Playing videos on a computer hasn't been novel for about 20 years, but playing the videos you want is still oddly difficult in 2012. The video players included with Windows and Mac OS play a sharply limited number of video formats due to crippling licensing restrictions — to include the ability to play or create videos in, say, h.264 format, Microsoft and Apple have to pay royalties to the people who hold the patents on its codec technology. This has created a somewhat embarrassing gap in the capabilities of the two major operating systems: out of the box, Windows 7 and Mac OS X Lion can't play some of the most popular video codecs in the world. (The next version of Windows, due later this year, won't even support DVD playback. Luckily, VLC does that too.)

VLC's success is, in a way, a powerful expression of the strangeness of software patents. The app uses open-source video playback and encoding libraries, which may well be in violation of quite a few software patents, but their volunteer creators profess (likely feigned) ignorance on the subject and can point to years of undisturbed operation as evidence that it doesn't really matter — as long as you don't charge for your software.
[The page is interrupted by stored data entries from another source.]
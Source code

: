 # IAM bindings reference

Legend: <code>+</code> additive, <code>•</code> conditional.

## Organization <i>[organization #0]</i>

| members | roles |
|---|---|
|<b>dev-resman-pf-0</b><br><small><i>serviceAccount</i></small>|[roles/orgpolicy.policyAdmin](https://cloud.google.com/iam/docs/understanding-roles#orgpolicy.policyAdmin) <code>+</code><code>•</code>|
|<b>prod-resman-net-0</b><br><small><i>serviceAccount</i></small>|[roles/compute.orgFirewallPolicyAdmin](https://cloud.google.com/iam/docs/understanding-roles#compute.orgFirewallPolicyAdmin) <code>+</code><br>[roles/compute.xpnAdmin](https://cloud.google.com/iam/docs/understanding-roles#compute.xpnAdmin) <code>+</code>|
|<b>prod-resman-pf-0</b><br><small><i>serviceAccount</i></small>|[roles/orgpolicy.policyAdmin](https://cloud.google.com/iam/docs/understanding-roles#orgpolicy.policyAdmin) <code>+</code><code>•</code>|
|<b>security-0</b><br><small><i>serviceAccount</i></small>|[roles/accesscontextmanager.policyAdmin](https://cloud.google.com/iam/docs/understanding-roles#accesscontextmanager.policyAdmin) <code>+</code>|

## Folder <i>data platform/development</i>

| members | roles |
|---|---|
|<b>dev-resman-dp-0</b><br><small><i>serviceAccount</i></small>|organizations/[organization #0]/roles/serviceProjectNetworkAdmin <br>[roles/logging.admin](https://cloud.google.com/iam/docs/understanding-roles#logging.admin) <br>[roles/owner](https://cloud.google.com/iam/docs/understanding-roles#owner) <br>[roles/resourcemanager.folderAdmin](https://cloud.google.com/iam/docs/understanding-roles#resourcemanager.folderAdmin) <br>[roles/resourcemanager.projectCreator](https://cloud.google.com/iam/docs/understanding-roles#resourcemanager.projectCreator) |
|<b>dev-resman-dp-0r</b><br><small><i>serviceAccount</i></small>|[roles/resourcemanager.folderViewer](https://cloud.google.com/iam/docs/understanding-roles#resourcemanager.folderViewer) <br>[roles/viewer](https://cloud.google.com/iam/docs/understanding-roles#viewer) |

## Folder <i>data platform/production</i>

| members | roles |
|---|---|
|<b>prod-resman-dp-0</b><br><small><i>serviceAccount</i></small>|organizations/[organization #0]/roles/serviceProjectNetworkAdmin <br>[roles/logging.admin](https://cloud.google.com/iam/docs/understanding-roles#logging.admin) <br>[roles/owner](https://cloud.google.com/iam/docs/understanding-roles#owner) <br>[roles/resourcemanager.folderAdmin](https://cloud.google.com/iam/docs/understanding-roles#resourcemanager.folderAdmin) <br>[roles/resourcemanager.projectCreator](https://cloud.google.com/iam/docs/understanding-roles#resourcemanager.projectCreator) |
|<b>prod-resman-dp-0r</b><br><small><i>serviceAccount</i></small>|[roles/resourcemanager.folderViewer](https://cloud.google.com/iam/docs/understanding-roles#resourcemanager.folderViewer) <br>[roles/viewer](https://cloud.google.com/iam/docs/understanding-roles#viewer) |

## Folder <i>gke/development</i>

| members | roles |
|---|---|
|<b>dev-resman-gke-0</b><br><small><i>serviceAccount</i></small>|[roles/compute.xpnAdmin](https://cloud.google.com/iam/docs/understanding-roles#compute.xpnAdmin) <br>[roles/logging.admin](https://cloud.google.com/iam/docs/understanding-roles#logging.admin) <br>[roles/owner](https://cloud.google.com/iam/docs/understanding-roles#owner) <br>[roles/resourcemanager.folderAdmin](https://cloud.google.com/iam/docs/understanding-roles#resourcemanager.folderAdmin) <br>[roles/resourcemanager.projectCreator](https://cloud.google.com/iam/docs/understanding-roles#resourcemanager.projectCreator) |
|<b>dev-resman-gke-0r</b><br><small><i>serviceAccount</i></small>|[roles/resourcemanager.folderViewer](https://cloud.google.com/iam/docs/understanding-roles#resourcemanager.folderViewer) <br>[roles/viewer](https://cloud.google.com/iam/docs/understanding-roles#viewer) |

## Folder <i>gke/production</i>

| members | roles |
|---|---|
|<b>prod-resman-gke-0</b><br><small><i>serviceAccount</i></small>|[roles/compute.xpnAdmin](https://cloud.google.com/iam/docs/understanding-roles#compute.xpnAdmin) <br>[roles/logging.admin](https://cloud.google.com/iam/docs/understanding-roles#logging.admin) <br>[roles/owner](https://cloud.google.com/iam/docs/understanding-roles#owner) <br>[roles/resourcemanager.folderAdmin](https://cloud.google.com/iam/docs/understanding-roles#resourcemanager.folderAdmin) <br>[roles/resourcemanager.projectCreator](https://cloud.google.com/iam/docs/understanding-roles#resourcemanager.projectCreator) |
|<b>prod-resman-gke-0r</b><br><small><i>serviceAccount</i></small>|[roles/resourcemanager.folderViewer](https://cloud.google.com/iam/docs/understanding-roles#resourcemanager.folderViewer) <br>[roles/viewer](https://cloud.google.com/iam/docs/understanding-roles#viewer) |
VLC's legal status is best described, I think, as fine enough.

This ability to do for free what the world's most popular paid operating systems apparently can't has made VLC a mandatory download. It's the first thing I put on a new computer after Chrome or Firefox, and my DVD player of choice and go-to app for playing torrented files. I've come to depend on a few of its less obvious features, of which it has hundreds, and regularly use it to slow down audio files (oh, it plays music, too) for transcription or to crank up the volume on a too-quiet DVD rip (VLC's volume knob goes to 11 — or more accurately, 200%). I've come to think of VLC as something more essential than an app — it's more like a must-have patch for Windows, Mac OS and Linux. Digital video is broken is a grand way, and VLC has been dutifully fixing it for years.

A billion downloads in, though, I'm starting to see the first signs that VLC's peak may be nearing. I open it far less than I used to, in part because I'm streaming more legitimate content from the internet and in larger part because a lot of the large private torrent sites — TVTorrents and EZTV — have started requiring users to upload videos in h.264 format, which works with most video playing software and, crucially, on mobile devices, game consoles and TV streaming boxes.

VLC hasn't really made the jump to mobile, and it likely never will. It was in the App Store for a short time before getting pulled over a stubborn open-source licensing issue; since then, a handful of similar multi-format video players have appeared to take its place. And in any case, the world of mobile is one where video formats just don't seem that important. Video on mobile usually streams though a browser, inside apps, or from a store. iOS doesn't have file extensions or even a file system, and you rarely find yourself tapping on a video and getting a "file format not supported" error message. VLC is the quintessential desktop utility, a type of app that doesn't fully translate to mobile.

That said, of those billion downloads over the last seven years I probably account for at least a hundred, and will end up accounting for a hundred more. And I don't care how rarely I end up using it: I'll give you my traffic cone when you pry it from my cold, dead hands.